[[ Data for this task, beginning ]]

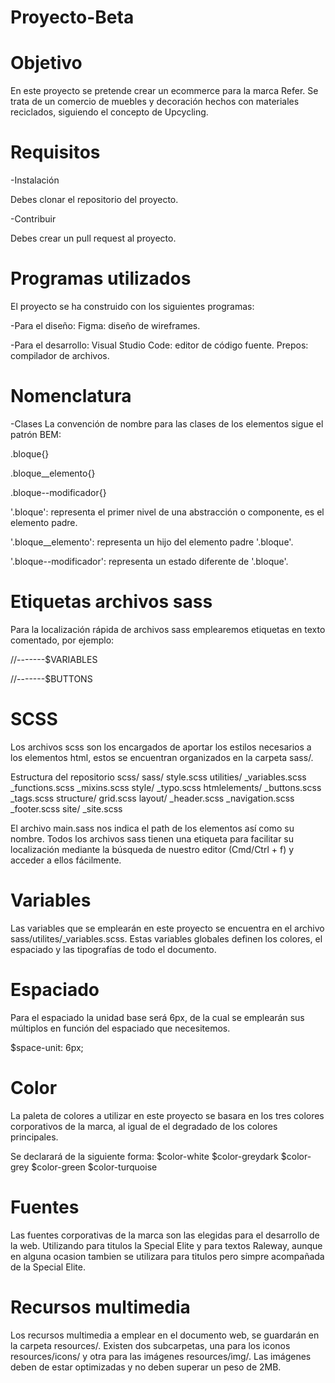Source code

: # Proyecto-Beta
# Objetivo
En este proyecto se pretende crear un ecommerce para la marca Refer. Se trata de un comercio de muebles y decoración hechos con materiales reciclados, siguiendo el concepto de Upcycling.

# Requisitos
-Instalación

Debes clonar el repositorio del proyecto.

-Contribuir

Debes crear un pull request al proyecto.

# Programas utilizados
El proyecto se ha construido con los siguientes programas:

-Para el diseño:
Figma: diseño de wireframes.

-Para el desarrollo:
Visual Studio Code: editor de código fuente.
Prepos: compilador de archivos.

# Nomenclatura
-Clases
La convención de nombre para las clases de los elementos sigue el patrón BEM:

.bloque{}

.bloque__elemento{}

.bloque--modificador{}

'.bloque': representa el primer nivel de una abstracción o componente, es el elemento padre. 

'.bloque__elemento': representa un hijo del elemento padre '.bloque'. 

'.bloque--modificador': representa un estado diferente de '.bloque'.

# Etiquetas archivos sass
Para la localización rápida de archivos sass emplearemos etiquetas en texto comentado, por ejemplo:

//-------$VARIABLES

//-------$BUTTONS

# SCSS
Los archivos scss son los encargados de aportar los estilos necesarios a los elementos html, estos se encuentran organizados en la carpeta sass/.

Estructura del repositorio scss/
sass/
style.scss
utilities/
_variables.scss
_functions.scss
_mixins.scss
style/
_typo.scss
htmlelements/
_buttons.scss
_tags.scss
structure/
grid.scss
layout/
_header.scss
_navigation.scss
_footer.scss
site/
_site.scss

El archivo main.sass nos indica el path de los elementos así como su nombre. Todos los archivos sass tienen una etiqueta para facilitar su localización mediante la búsqueda de nuestro editor (Cmd/Ctrl + f) y acceder a ellos fácilmente.

# Variables
Las variables que se emplearán en este proyecto se encuentra en el archivo sass/utilites/_variables.scss. Estas variables globales definen los colores, el espaciado y las tipografías de todo el documento.

# Espaciado
Para el espaciado la unidad base será 6px, de la cual se emplearán sus múltiplos en función del espaciado que necesitemos. 

$space-unit: 6px;

# Color
La paleta de colores a utilizar en este proyecto se basara en los tres colores corporativos de la marca, al igual de el degradado de los colores principales.

Se declarará de la siguiente forma: $color-white   $color-greydark   $color-grey   $color-green   $color-turquoise 

# Fuentes
Las fuentes corporativas de la marca son las elegidas para el desarrollo de la web. Utilizando para titulos la Special Elite y para textos Raleway, aunque en alguna ocasion tambien se utilizara para titulos pero simpre acompañada de la Special Elite.

# Recursos multimedia
Los recursos multimedia a emplear en el documento web, se guardarán en la carpeta resources/. Existen dos subcarpetas, una para los iconos resources/icons/ y otra para las imágenes resources/img/. Las imágenes deben de estar optimizadas y no deben superar un peso de 2MB.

[[ Data for this task, end ]]

▶ Try it
Nothing but the lines from the start of the records above through the line with "Debes crear un pull request al proyecto." should be retyped, each exactly as written; leave out all pictures.

▶ Solution
Source code

: # Proyecto-Beta
# Objetivo
En este proyecto se pretende crear un ecommerce para la marca Refer. Se trata de un comercio de muebles y decoración hechos con materiales reciclados, siguiendo el concepto de Upcycling.

# Requisitos
-Instalación

Debes clonar el repositorio del proyecto.

-Contribuir

Debes crear un pull request al proyecto.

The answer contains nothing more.